E lì, tra i vigneti e le serre di pomodori potrebbe celarsi la speranza anche per tanti nostri disoccupati. Pronti a sfatare tutti i miti dei “bamboccioni” o degli italiani (quelli di Fallitaglia, come li chiamano certi organi d’informazione del Canton Ticino) a caccia solo del “posto fisso” e buoni solo per rubare il lavoro agli “indigeni”. Perché poi, guarda caso, quando c’è un lavoro a disposizione anche al di qua del confine, dal cameriere del Mc Donald’s ai sei mesi in Expo, le candidature non mancano mai.

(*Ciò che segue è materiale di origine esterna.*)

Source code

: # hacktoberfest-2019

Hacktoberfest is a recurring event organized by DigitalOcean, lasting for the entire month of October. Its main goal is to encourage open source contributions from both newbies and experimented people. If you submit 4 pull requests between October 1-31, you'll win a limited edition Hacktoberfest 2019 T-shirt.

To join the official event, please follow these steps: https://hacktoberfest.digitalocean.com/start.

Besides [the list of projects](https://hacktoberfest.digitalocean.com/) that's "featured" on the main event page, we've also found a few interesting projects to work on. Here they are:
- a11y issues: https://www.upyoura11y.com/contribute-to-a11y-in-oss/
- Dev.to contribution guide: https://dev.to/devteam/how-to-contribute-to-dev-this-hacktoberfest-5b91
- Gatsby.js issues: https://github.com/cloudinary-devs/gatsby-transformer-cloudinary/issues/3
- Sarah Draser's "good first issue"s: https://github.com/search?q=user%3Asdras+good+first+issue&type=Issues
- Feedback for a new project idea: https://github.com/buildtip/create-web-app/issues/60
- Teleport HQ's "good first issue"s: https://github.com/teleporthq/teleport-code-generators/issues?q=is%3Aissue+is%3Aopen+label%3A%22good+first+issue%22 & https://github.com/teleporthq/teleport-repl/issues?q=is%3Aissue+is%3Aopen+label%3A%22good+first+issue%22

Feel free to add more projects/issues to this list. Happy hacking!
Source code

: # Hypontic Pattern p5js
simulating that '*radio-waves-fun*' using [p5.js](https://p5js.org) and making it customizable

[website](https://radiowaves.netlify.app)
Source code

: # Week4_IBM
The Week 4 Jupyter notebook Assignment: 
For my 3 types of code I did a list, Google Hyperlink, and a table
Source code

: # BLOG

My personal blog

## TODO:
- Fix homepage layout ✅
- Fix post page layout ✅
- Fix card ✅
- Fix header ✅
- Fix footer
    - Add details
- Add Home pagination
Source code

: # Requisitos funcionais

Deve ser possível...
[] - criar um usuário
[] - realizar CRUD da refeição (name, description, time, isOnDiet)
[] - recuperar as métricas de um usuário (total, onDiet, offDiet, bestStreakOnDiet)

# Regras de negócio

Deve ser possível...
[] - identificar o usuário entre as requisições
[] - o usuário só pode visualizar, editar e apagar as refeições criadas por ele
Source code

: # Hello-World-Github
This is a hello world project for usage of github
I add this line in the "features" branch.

Piuttosto dovremmo chiederci, o meglio dovremmo chiedere alla nostra classe politica e dirigente, se, al netto di un costo della vita sicuramente diverso, possa avere ancora un senso il fatto che tra la Valcuvia e il Piano di Magadino possa esserci una tale sproporzione nei livelli salariali persino in agricoltura, e se una realtà produttiva come Varese, che oltre ad avere un tessuto manifatturiero che ancora resiste ha anche delle grandi potenzialità nel settore agroalimentare, non debba poter offrire condizioni favorevoli e agevolazioni fiscali a chi fa impresa, per poter affrontare la “concorrenza” del più competitivo Canton Ticino. Ma questa è un’altra storia.
Pragmatici o forse disillusi, i varesini si accontenterebbero di andare a vendemmiare per portare a casa uno stipendio più che dignitoso.
Ma ci sarà davvero spazio per loro? «Ogni anno – spiegano dall’Unione Svizzera dei Contadini, che è l’organizzazione “mantello” dell’agricoltura della Confederazione – il settore occupa tra le 25mila e le 35mila persone straniere, giacché nessun cittadino svizzero o quasi è disposto a svolgere questi lavori. Nella maggior parte dei casi questa manodopera proviene da Polonia e Portogallo». I frontalieri in agricoltura invece sono appena duemila in tutta la Svizzera.
Per chi vuole fare sul serio, e provare la strada del “frontaliere della terra”, il consiglio che possiamo dare è di rivolgersi all’Unione Svizzera dei Contadini (www.sbv-usp.ch/it) o all’Unione dei Contadini Ticinesi (www.agriticino.ch). Sperando che le future normative sui contingentamenti dei lavoratori frontalieri non ammazzino anche questa speranza.